***edited: did Brenna's answer get pulled, or did she delete?
I think Brenna's answer is really sad. Perhaps the guys SHE knew are like that, but there are some great, quality men out there who actually know how to think, and there are some great, classy, quality women out there who can be friends and not flaunt themselves and make everything about sex. Please. YES there are guys who are dweebs and want to have a relationship of some sort that isn't exactly what the woman has in mind (be it physical, or dating, or whatever), but YES men and women can be friends.

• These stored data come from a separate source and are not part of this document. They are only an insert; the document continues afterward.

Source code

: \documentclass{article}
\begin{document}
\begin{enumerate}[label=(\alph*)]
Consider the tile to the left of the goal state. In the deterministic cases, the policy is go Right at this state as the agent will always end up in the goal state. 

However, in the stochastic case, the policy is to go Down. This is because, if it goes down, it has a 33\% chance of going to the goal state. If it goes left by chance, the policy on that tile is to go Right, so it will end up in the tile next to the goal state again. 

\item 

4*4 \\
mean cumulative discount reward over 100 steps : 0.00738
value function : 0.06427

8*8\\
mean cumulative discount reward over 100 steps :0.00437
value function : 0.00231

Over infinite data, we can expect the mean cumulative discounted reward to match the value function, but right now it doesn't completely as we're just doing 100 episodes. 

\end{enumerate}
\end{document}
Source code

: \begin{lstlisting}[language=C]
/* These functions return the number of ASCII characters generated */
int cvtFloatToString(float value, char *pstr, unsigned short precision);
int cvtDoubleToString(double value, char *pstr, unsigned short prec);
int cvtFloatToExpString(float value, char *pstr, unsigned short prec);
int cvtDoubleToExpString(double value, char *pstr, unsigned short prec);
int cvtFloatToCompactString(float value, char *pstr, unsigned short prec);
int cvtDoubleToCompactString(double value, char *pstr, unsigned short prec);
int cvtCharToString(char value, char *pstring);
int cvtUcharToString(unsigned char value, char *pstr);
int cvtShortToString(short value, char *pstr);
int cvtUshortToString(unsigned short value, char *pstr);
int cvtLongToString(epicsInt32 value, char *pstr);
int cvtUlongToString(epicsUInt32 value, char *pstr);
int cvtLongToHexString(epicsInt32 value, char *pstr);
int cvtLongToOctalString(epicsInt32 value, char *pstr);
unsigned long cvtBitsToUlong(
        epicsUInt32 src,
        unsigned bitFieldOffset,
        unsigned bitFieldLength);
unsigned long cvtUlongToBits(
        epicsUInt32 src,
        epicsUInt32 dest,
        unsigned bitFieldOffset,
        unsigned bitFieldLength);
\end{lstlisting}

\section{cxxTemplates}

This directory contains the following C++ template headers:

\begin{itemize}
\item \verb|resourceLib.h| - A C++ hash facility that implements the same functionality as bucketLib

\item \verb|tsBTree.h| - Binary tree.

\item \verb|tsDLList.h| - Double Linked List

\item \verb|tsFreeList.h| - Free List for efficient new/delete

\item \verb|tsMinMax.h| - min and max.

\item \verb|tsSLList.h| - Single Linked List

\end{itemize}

One of my very good friends from high school....we were....substitute or interim bf/gf, in that we were best friends and went to the dances together, there were a few make out instances but that was our age. He was an exchange student, I'd just broken up with a long time bf, neither of us wanted to be alone our senior year and we TRUSTED each other. We've been friends all these years later (16 years) but we just chat on the phone a couple times a year (birthdays) and send out public comments on each others' walls (facebook). We're good buddies and I'll chat to him online while he's preparing to go on TV, and watch him live via internet (he's a news guy in Moscow now). We're really friends only, and would never be anything else, even if I was not married. Our lives are opposite, but interesting to each other (but not enough for either of us to change!!!) My husband did mention that he's a little jealous of him, and I was seriously dumbfounded by that. Jeremy says the guy is very good looking, has the whole Spanish accent going on, is a public figure on TV, very worldly and speaks a few languages, owns 2 winning racehorses, etc BUT that's seriously not the guy I see at all. I think he'd be a catch for someone if he ever wanted to settle down, but he's not "that guy" to me and wasn't a decade ago either! (I had to remind my guy he's hot, has the English accent going, is worldly, is learning Spanish with the family, has 2 beautiful kids with me, is a FAMILY MAN, and my true love). But out of respect for my husband, I don't chat live to my friend unless husband is up and about with me, and neither of us are much for writing more than a quick comment on the FB wall anyway.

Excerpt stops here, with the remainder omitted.